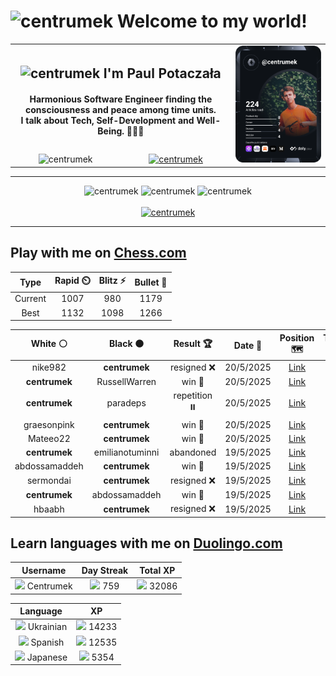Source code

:<h1>
  <img
    src="https://emojis.slackmojis.com/emojis/images/1531849430/4246/blob-sunglasses.gif"
    width="30"
    alt="centrumek"
  />
  Welcome to my world!
</h1>

<table>
  <tbody>
    <tr>
      <td align="center" width="70%" colspan="2">
        <h2>
          <img
            src="https://raw.githubusercontent.com/MartinHeinz/MartinHeinz/master/wave.gif"
            width="30px"
            alt="centrumek"
          />
          I'm Paul Potaczała
        </h2>
        <h4>
          Harmonious Software Engineer finding the consciousness and peace among time units.
          <br/>
          I talk about Tech, Self-Development and Well-Being. 🌿🧘🚀
        </h4>
      </td>
      <td width="30%" rowspan="2">
        <a href="https://app.daily.dev/centrumek">
          <img
            src="./devcard.svg"
            alt="centrumek"
          />
        </a>
      </td>
    </tr>
    <tr align="center">
      <td>
        <img
          src="https://komarev.com/ghpvc/?username=centrumek&label=visitors&color=0e75b6&style=flat"
          alt="centrumek"
        >
      </td>
      <td>
        <a href="https://stackoverflow.com/users/14496012/centrumek">
          <img
            src="https://stackoverflow.com/users/flair/14496012.png?theme=dark"
            alt="centrumek"
          >
        </a>
      </td>
    </tr>
  </tbody>
</table>

---
<div align="center">
  <img 
    src="https://github-readme-stats.vercel.app/api?username=centrumek&show_icons=true&count_private=true&theme=dark&hide_border=true&hide=issues,contribs&bg_color=00000000"
    alt="centrumek"
  />
  <img
    src="https://github-readme-stats.vercel.app/api/top-langs/?username=centrumek&layout=compact&hide_border=true&theme=dark&bg_color=00000000&langs_count=6&exclude_repo=air-statistic-app"
    alt="centrumek"
  />
  <img 
    src="https://github-readme-streak-stats.herokuapp.com?user=centrumek&theme=dark&hide_border=true&background=FFFFFF00"
    alt="centrumek"
  />
  <br/>
  <br/>
  <a href="https://www.buymeacoffee.com/centrumek">
    <img
      src="https://cdn.buymeacoffee.com/buttons/v2/default-orange.png"
      height="50"
      width="210"
      alt="centrumek"
    />
  </a>
</div>

---

## Play with me on [Chess.com](https://www.chess.com/member/centrumek)

<div align="center">
<!--START_SECTION:chessStats-->
<!-- Automatically generated with https://github.com/Balastrong/chess-stats-action -->

| Type | Rapid ⏲️ | Blitz ⚡ | Bullet 🔫 |
|:---:|:---:|:---:|:---:|
| Current | 1007 | 980 | 1179 |
| Best | 1132 | 1098 | 1266 |

| White ⚪ | Black ⚫ | Result 🏆 | Date 📅 | Position 🗺️ | Type 🕕 |
|:---:|:---:|:---:|:---:|:---:|:---:|
| nike982 | **centrumek** | resigned ❌ | 20/5/2025 | <a href="http://www.ee.unb.ca/cgi-bin/tervo/fen.pl?select=8/8/5k2/2K1p3/1P6/P2P4/6PP/8 b - - 1 32">Link</a> | Blitz |
| **centrumek** | RussellWarren | win 🥇 | 20/5/2025 | <a href="http://www.ee.unb.ca/cgi-bin/tervo/fen.pl?select=8/8/p7/P1K5/1P6/2Pkp1Np/7P/4R3 b - - 4 53">Link</a> | Blitz |
| **centrumek** | paradeps | repetition ⏸️ | 20/5/2025 | <a href="http://www.ee.unb.ca/cgi-bin/tervo/fen.pl?select=8/5r2/PK6/5k2/8/8/8/8 b - - 10 59">Link</a> | Blitz |
| graesonpink | **centrumek** | win 🥇 | 20/5/2025 | <a href="http://www.ee.unb.ca/cgi-bin/tervo/fen.pl?select=rn1qk1n1/pp2b2r/2p1bp2/3p3p/3P3P/2N3B1/PPP3P1/2K1RBNR w q - 0 15">Link</a> | Blitz |
| Mateeo22 | **centrumek** | win 🥇 | 20/5/2025 | <a href="http://www.ee.unb.ca/cgi-bin/tervo/fen.pl?select=rnb1kbnr/pp3ppp/2pqp3/8/3P4/2N2N2/PPP2PPP/R1BQKB1R w KQkq - 2 6">Link</a> | Blitz |
| **centrumek** | emilianotuminni | abandoned  | 19/5/2025 | <a href="http://www.ee.unb.ca/cgi-bin/tervo/fen.pl?select=8/8/3k2r1/2p3Pn/8/8/5PK1/8 w - - 0 41">Link</a> | Blitz |
| abdossamaddeh | **centrumek** | win 🥇 | 19/5/2025 | <a href="http://www.ee.unb.ca/cgi-bin/tervo/fen.pl?select=8/8/4p3/3pP1p1/2pP1p1p/2P2q1P/k7/6K1 b - - 1 60">Link</a> | Blitz |
| sermondai | **centrumek** | resigned ❌ | 19/5/2025 | <a href="http://www.ee.unb.ca/cgi-bin/tervo/fen.pl?select=8/ppQ3k1/2p2rp1/3p4/3P4/2P4R/PP3PP1/5RK1 b - - 3 34">Link</a> | Blitz |
| **centrumek** | abdossamaddeh | win 🥇 | 19/5/2025 | <a href="http://www.ee.unb.ca/cgi-bin/tervo/fen.pl?select=8/5pk1/4p3/p2p2PP/2rPb3/P1P5/1P3R1R/2K5 b - - 0 32">Link</a> | Blitz |
| hbaabh | **centrumek** | resigned ❌ | 19/5/2025 | <a href="http://www.ee.unb.ca/cgi-bin/tervo/fen.pl?select=8/5p2/7p/8/4k1P1/7P/PPP5/2K1R3 b - - 0 36">Link</a> | Blitz |

<!--END_SECTION:chessStats-->
</div>

## Learn languages with me on [Duolingo.com](https://www.duolingo.com/profile/Centrumek)

<div align="center">
<!--START_SECTION:duolingoStats-->
<!-- Automatically generated with https://github.com/centrumek/duolingo-readme-stats-->

| Username | Day Streak | Total XP |
|:---:|:---:|:---:|
| <img src="https://raw.githubusercontent.com/centrumek/duolingo-readme-stats/main/assets/duolingo.png" height="12"> Centrumek | <img src="https://raw.githubusercontent.com/centrumek/duolingo-readme-stats/main/assets/streakinactive.svg" height="12"> 759 | <img src="https://raw.githubusercontent.com/centrumek/duolingo-readme-stats/main/assets/xp.svg" height="12"> 32086 | <img src="https://raw.githubusercontent.com/centrumek/duolingo-readme-stats/main/assets/xp.svg" height="12"> 0 |

| Language | XP |
|:---:|:---:|
| <img src="https://raw.githubusercontent.com/centrumek/duolingo-readme-stats/main/assets/langs/ukrainian.svg" height="12"> Ukrainian | <img src="https://raw.githubusercontent.com/centrumek/duolingo-readme-stats/main/assets/xp.svg" height="12"> 14233 |
| <img src="https://raw.githubusercontent.com/centrumek/duolingo-readme-stats/main/assets/langs/spanish.svg" height="12"> Spanish | <img src="https://raw.githubusercontent.com/centrumek/duolingo-readme-stats/main/assets/xp.svg" height="12"> 12535 |
| <img src="https://raw.githubusercontent.com/centrumek/duolingo-readme-stats/main/assets/langs/japanese.svg" height="12"> Japanese | <img src="https://raw.githubusercontent.com/centrumek/duolingo-readme-stats/main/assets/xp.svg" height="12"> 5354 |

<!--END_SECTION:duolingoStats-->
</div>
<!--
**centrumek/centrumek** is a ✨ _special_ ✨ repository because its `README.md` (this file) appears on your GitHub profile.

Here are some ideas to get you started:

- 🔭 I’m currently working on ...
- 🌱 I’m currently learning ...
- 👯 I’m looking to collaborate on ...
- 🤔 I’m looking for help with ...
- 💬 Ask me about ...
- 📫 How to reach me: ...
- 😄 Pronouns: ...
- ⚡ Fun fact: ...
-->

_WORK INSTRUCTION:_
The reply should hold only the lines of the listing above starting at the line containing "sermondai | **centrumek**" and ending at the line containing "hbaabh | **centrumek**", exactly as written.

_FINAL ANSWER:_
| sermondai | **centrumek** | resigned ❌ | 19/5/2025 | <a href="http://www.ee.unb.ca/cgi-bin/tervo/fen.pl?select=8/ppQ3k1/2p2rp1/3p4/3P4/2P4R/PP3PP1/5RK1 b - - 3 34">Link</a> | Blitz |
| **centrumek** | abdossamaddeh | win 🥇 | 19/5/2025 | <a href="http://www.ee.unb.ca/cgi-bin/tervo/fen.pl?select=8/5pk1/4p3/p2p2PP/2rPb3/P1P5/1P3R1R/2K5 b - - 0 32">Link</a> | Blitz |
| hbaabh | **centrumek** | resigned ❌ | 19/5/2025 | <a href="http://www.ee.unb.ca/cgi-bin/tervo/fen.pl?select=8/5p2/7p/8/4k1P1/7P/PPP5/2K1R3 b - - 0 36">Link</a> | Blitz |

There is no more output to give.